Aston Martin has recently secured £20m from the Government’s coronavirus large business interruption loan scheme (CBILS) to keep it on track during the ongoing pandemic. This, coupled with ten of Aston Martin's latest debt issues, which all expire on April-15-2022, has leveraged Aston Martin's Long-Term Debt to £1.027bn, a 22.4% increase from the previous quarter. This has led to a series of cost-saving measures implemented by new Chairman Lawrence Stroll, including plans to cut up to 500 manufacturing jobs as part of a major restructuring plan and only selling cars that have been paid for by customers instead of bulking up showrooms. Aston Martin’s cash reserving strategy could deflate their current debt levels, but lower showroom sales could hinder revenue streams.
Financial Ratio Analysis
Table: Aston Martin’s Ratios (CapitalIQ)
Aston Martin's Return on Capital is -3.1% for the last twelve months, demonstrating their ineffective use of cash despite a change in leadership and multiple capital injections
Aston Martin’s debt to equity ratio has increased from 207.8% to 283.3% over the past 5 years, threatening the company’s long term solvency
Aston Martin’s EBIT/Interest Expense has fallen from 1.4x to 0.1x over the last 2 years, a consequence of their high-interest rates, recent debt issuances, and decreases in EBIT
Risks and Uncertainties
The global economic slowdown is affecting demand for Aston Martin’s products, especially halting their growth prospects in the Asia-Pacific and Middle-East regions. Additionally, COVID-19 is reducing Aston Martin's global growth rate as the market shocks are forcing a decline in consumer spending and decreasing the disposable income of consumers. Consequently, the demand for Aston Martin’s products is lowering and suppliers are unable to meet their commitments given the social distancing and monetary constraints disrupting their supply chain.

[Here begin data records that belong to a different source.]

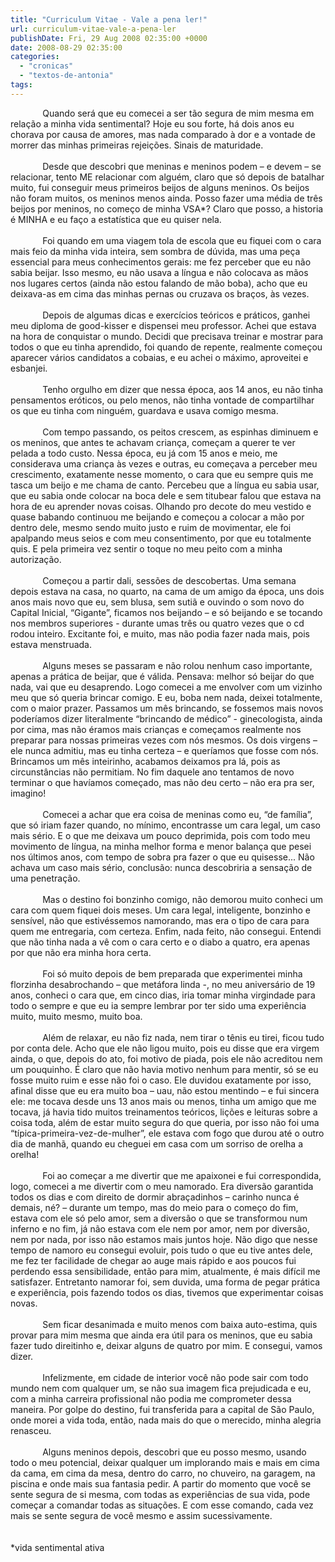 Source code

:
 ```yaml
---
title: "Curriculum Vitae - Vale a pena ler!"
url: curriculum-vitae-vale-a-pena-ler
publishDate: Fri, 29 Aug 2008 02:35:00 +0000
date: 2008-08-29 02:35:00
categories: 
  - "cronicas"
  - "textos-de-antonia"
tags: 
---
```

<div><span>             Quando será que eu comecei a ser tão segura de mim mesma em relação a minha vida sentimental? Hoje eu sou forte, há dois anos eu chorava por causa de amores, mas nada comparado à dor e a vontade de morrer das minhas primeiras rejeições. Sinais de maturidade.</span></div><span><div><span><br></span></div><span><div><span>             Desde que descobri que meninas e meninos podem – e devem – se relacionar, tento ME relacionar com alguém, claro que só depois de batalhar muito, fui conseguir meus primeiros beijos de alguns meninos. Os beijos não foram muitos, os meninos menos ainda. Posso fazer uma média de três beijos por meninos, no começo de minha VSA*? Claro que posso, a historia é MINHA e eu faço a estatística que eu quiser nela.</span></div><span><div><br></div><div>             Foi quando em uma viagem tola de escola que eu fiquei com o cara mais feio da minha vida inteira, sem sombra de dúvida, mas uma peça essencial para meus conhecimentos gerais: me fez perceber que eu não sabia beijar. Isso mesmo, eu não usava a língua e não colocava as mãos nos lugares certos (ainda não estou falando de mão boba), acho que eu deixava-as em cima das minhas pernas ou cruzava os braços, às vezes.</div><div><br></div><div>             Depois de algumas dicas e exercícios teóricos e práticos, ganhei meu diploma de good-kisser e dispensei meu professor. Achei que estava na hora de conquistar o mundo. Decidi que precisava treinar e mostrar para todos o que eu tinha aprendido, foi quando de repente, realmente começou aparecer vários candidatos a cobaias, e eu achei o máximo, aproveitei e esbanjei.</div><div><br></div><div>             Tenho orgulho em dizer que nessa época, aos 14 anos, eu não tinha pensamentos eróticos, ou pelo menos, não tinha vontade de compartilhar os que eu tinha com ninguém, guardava e usava comigo mesma.</div><div><br></div><div>             Com tempo passando, os peitos crescem, as espinhas diminuem e os meninos, que antes te achavam criança, começam a querer te ver pelada a todo custo. Nessa época, eu já com 15 anos e meio, me considerava uma criança às vezes e outras, eu começava a perceber meu crescimento, exatamente nesse momento, o cara que eu sempre quis me tasca um beijo e me chama de canto. Percebeu que a língua eu sabia usar, que eu sabia onde colocar na boca dele e sem titubear falou que estava na hora de eu aprender novas coisas. Olhando pro decote do meu vestido e quase babando continuou me beijando e começou a colocar a mão por dentro dele, mesmo sendo muito justo e ruim de movimentar, ele foi apalpando meus seios e com meu consentimento, por que eu totalmente quis. E pela primeira vez sentir o toque no meu peito com a minha autorização.</div><div><br></div><div>             Começou a partir dali, sessões de descobertas. Uma semana depois estava na casa, no quarto, na cama de um amigo da época, uns dois anos mais novo que eu, sem blusa, sem sutiã e ouvindo o som novo do Capital Inicial, “Gigante”, ficamos nos beijando – e só beijando e se tocando nos membros superiores - durante umas três ou quatro vezes que o cd rodou inteiro. Excitante foi, e muito, mas não podia fazer nada mais, pois estava menstruada.</div><div><br></div><div>             Alguns meses se passaram e não rolou nenhum caso importante, apenas a prática de beijar, que é válida. Pensava: melhor só beijar do que nada, vai que eu desaprendo. Logo comecei a me envolver com um vizinho meu que só queria brincar comigo. E eu, boba nem nada, deixei totalmente, com o maior prazer. Passamos um mês brincando, se fossemos mais novos poderíamos dizer literalmente “brincando de médico” - ginecologista, ainda por cima, mas não éramos mais crianças e começamos realmente nos preparar para nossas primeiras vezes com nós mesmos. Os dois virgens – ele nunca admitiu, mas eu tinha certeza – e queríamos que fosse com nós. Brincamos um mês inteirinho, acabamos deixamos pra lá, pois as circunstâncias não permitiam. No fim daquele ano tentamos de novo terminar o que havíamos começado, mas não deu certo – não era pra ser, imagino!</div><div><br></div><div>             Comecei a achar que era coisa de meninas como eu, “de família”, que só iriam fazer quando, no mínimo, encontrasse um cara legal, um caso mais sério. E o que me deixava um pouco deprimida, pois com todo meu movimento de língua, na minha melhor forma e menor balança que pesei nos últimos anos, com tempo de sobra pra fazer o que eu quisesse... Não achava um caso mais sério, conclusão: nunca descobriria a sensação de uma penetração.</div><div><br></div><div>             Mas o destino foi bonzinho comigo, não demorou muito conheci um cara com quem fiquei dois meses. Um cara legal, inteligente, bonzinho e sensível, não que estivéssemos namorando, mas era o tipo de cara para quem me entregaria, com certeza. Enfim, nada feito, não consegui. Entendi que não tinha nada a vê com o cara certo e o diabo a quatro, era apenas por que não era minha hora certa.</div><div><br></div><div>             Foi só muito depois de bem preparada que experimentei minha florzinha desabrochando – que metáfora linda -, no meu aniversário de 19 anos, conheci o cara que, em cinco dias, iria tomar minha virgindade para todo o sempre e que eu ia sempre lembrar por ter sido uma experiência muito, muito mesmo, muito boa.</div><div><br></div><div>             Além de relaxar, eu não fiz nada, nem tirar o tênis eu tirei, ficou tudo por conta dele. Acho que ele não ligou muito, pois eu disse que era virgem ainda, o que, depois do ato, foi motivo de piada, pois ele não acreditou nem um pouquinho. É claro que não havia motivo nenhum para mentir, só se eu fosse muito ruim e esse não foi o caso. Ele duvidou exatamente por isso, afinal disse que eu era muito boa – uau, não estou mentindo – e fui sincera ele: me tocava desde uns 13 anos mais ou menos, tinha um amigo que me tocava, já havia tido muitos treinamentos teóricos, lições e leituras sobre a coisa toda, além de estar muito segura do que queria, por isso não foi uma “típica-primeira-vez-de-mulher”, ele estava com fogo que durou até o outro dia de manhã, quando eu cheguei em casa com um sorriso de orelha a orelha!</div><div><br></div><div>             Foi ao começar a me divertir que me apaixonei e fui correspondida, logo, comecei a me divertir com o meu namorado. Era diversão garantida todos os dias e com direito de dormir abraçadinhos – carinho nunca é demais, né? – durante um tempo, mas do meio para o começo do fim, estava com ele só pelo amor, sem a diversão o que se transformou num inferno e no fim, já não estava com ele nem por amor, nem por diversão, nem por nada, por isso não estamos mais juntos hoje. Não digo que nesse tempo de namoro eu consegui evoluir, pois tudo o que eu tive antes dele, me fez ter facilidade de chegar ao auge mais rápido e aos poucos fui perdendo essa sensibilidade, então para mim, atualmente, é mais difícil me satisfazer. Entretanto namorar foi, sem duvida, uma forma de pegar prática e experiência, pois fazendo todos os dias, tivemos que experimentar coisas novas.</div><div><br></div><div>             Sem ficar desanimada e muito menos com baixa auto-estima, quis provar para mim mesma que ainda era útil para os meninos, que eu sabia fazer tudo direitinho e, deixar alguns de quatro por mim. E consegui, vamos dizer.</div><div><br></div><div>             Infelizmente, em cidade de interior você não pode sair com todo mundo nem com qualquer um, se não sua imagem fica prejudicada e eu, com a minha carreira profissional não podia me comprometer dessa maneira. Por golpe do destino, fui transferida para a capital de São Paulo, onde morei a vida toda, então, nada mais do que o merecido, minha alegria renasceu.</div><div><br></div><div>             Alguns meninos depois, descobri que eu posso mesmo, usando todo o meu potencial, deixar qualquer um implorando mais e mais em cima da cama, em cima da mesa, dentro do carro, no chuveiro, na garagem, na piscina e onde mais sua fantasia pedir. A partir do momento que você se sente segura de si mesma, com todas as experiências de sua vida, pode começar a comandar todas as situações. E com esse comando, cada vez mais se sente segura de você mesmo e assim sucessivamente.</div><div><br></div><div><br></div><div>*vida sentimental ativa</div></span></span></span><br><div><br></div><div><br></div>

Legally, the recent ban in the UK on the manufacture of petrol, diesel, and hybrid cars starting in 2035 will affect Aston Martin’s sales significantly. Aston Martin would need to tailor its manufacturing to electric cars in order to continue growing and avoid the risk of non-compliance, resulting in a remodelling of their current cash-saving strategy. Additionally, tax rates in the UK have been fluctuating in the last couple months, particularly due to Brexit, resulting in higher tariffs when exporting to the US, higher prices, and declining demand.
The company has been struggling to maintain working capital requirements, evident from their past bankruptcies and distressed capital structure, which indicate a weakening core profile. Moreover, Aston Martin is heavily relying on the sale of DBX models to improve their yearly earnings. Aston Martin's current financial condition is weakening and the economic and social market shocks in this globally weakening economy might restrict their ability to turn the bottom line positive.

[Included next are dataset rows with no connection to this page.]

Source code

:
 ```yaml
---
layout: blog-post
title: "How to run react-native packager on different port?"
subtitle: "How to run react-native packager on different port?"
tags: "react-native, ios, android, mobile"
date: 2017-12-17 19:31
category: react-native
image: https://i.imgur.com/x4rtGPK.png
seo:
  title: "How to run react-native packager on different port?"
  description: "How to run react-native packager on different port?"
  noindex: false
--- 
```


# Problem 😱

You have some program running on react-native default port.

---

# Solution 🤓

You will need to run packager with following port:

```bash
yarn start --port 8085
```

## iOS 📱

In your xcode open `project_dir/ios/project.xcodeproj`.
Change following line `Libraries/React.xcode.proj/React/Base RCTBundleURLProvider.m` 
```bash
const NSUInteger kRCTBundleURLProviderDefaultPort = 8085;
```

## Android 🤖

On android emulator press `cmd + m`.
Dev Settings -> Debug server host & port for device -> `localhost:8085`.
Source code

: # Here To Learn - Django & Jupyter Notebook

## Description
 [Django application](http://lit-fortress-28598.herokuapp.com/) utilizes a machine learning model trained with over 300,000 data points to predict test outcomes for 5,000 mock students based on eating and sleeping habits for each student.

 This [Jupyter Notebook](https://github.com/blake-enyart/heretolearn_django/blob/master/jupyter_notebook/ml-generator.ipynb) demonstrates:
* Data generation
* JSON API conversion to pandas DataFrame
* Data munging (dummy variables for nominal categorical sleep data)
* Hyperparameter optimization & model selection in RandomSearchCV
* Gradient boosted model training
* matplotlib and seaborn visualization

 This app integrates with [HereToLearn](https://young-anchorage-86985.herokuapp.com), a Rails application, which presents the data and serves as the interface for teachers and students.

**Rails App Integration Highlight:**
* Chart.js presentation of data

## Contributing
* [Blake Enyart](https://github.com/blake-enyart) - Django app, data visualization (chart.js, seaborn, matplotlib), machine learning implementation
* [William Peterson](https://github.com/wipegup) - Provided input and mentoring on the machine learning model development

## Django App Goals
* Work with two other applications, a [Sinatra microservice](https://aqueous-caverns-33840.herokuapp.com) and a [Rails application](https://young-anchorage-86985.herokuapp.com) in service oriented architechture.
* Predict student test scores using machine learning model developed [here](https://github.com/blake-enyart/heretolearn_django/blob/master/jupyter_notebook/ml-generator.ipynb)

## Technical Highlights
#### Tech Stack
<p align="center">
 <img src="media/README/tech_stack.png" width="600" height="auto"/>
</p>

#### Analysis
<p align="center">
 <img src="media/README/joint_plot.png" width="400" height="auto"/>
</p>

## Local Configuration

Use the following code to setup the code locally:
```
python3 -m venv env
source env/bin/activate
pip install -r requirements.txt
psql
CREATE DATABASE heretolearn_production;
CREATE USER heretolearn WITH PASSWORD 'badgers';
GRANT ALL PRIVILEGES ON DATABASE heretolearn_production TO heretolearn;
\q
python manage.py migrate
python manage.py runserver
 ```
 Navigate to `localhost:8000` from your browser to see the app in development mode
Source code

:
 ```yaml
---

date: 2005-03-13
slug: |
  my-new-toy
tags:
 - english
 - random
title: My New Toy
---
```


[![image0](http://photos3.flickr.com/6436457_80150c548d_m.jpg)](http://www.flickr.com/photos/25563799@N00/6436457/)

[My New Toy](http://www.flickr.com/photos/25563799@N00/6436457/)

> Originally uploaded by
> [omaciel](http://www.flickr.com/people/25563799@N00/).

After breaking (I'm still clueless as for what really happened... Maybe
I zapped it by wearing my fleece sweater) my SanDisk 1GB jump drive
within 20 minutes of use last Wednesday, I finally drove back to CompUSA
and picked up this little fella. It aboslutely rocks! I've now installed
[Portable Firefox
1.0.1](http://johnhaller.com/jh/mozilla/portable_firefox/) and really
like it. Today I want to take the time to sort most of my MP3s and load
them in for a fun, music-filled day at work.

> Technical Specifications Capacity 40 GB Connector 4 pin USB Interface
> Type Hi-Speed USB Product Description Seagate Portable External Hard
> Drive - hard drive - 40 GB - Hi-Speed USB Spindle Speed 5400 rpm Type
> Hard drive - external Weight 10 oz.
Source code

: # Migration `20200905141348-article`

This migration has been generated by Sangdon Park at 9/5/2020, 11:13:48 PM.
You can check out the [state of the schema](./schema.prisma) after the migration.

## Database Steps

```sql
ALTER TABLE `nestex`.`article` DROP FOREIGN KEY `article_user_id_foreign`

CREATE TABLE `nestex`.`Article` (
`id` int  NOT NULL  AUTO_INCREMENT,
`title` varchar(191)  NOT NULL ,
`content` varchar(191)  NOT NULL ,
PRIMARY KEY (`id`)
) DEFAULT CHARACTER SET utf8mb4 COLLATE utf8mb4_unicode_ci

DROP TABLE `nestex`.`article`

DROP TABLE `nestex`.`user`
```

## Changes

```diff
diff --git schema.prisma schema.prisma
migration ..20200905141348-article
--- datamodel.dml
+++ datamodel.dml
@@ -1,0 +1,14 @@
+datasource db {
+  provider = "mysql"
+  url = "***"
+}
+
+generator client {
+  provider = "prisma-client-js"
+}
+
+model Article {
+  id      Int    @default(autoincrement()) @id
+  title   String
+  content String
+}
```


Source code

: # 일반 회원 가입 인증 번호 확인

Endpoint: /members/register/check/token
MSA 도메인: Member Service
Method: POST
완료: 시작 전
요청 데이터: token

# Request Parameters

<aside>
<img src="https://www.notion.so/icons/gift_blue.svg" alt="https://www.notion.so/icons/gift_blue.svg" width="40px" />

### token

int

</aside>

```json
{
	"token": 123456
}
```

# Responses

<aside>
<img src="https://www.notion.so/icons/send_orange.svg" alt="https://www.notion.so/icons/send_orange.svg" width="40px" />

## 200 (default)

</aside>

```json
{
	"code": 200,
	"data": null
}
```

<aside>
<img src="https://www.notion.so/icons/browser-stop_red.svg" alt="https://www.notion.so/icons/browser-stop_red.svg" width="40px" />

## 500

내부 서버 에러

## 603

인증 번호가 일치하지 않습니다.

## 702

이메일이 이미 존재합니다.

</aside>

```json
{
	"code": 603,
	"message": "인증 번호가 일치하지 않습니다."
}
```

“Further steps [will be taken] to improve financial flexibility in a period of ongoing uncertainty with this additional funding to execute the business plan”
Lawrence Stroll, CEO
Table: Aston Martin's Earnings Per Geographic Segment
Will they be able to repay?
Given the worsening solvency ratios and volatile market conditions, Aston Martin needs to work on improving their turnovers and efficiency. Notably, Aston Martin’s bonds mature in 2022 which might cause issues with repayment. Aston Martin has been increasing its capital expenditure and has been trying to repay its previous debt obligations. Significant leverage levels may restrict the company’s ability to repay the indebtedness. However, the company's cash reserves have been increasing throughout Q1 2020, which might signal an optimistic environment and stimulate creditworthiness in the eyes of creditors.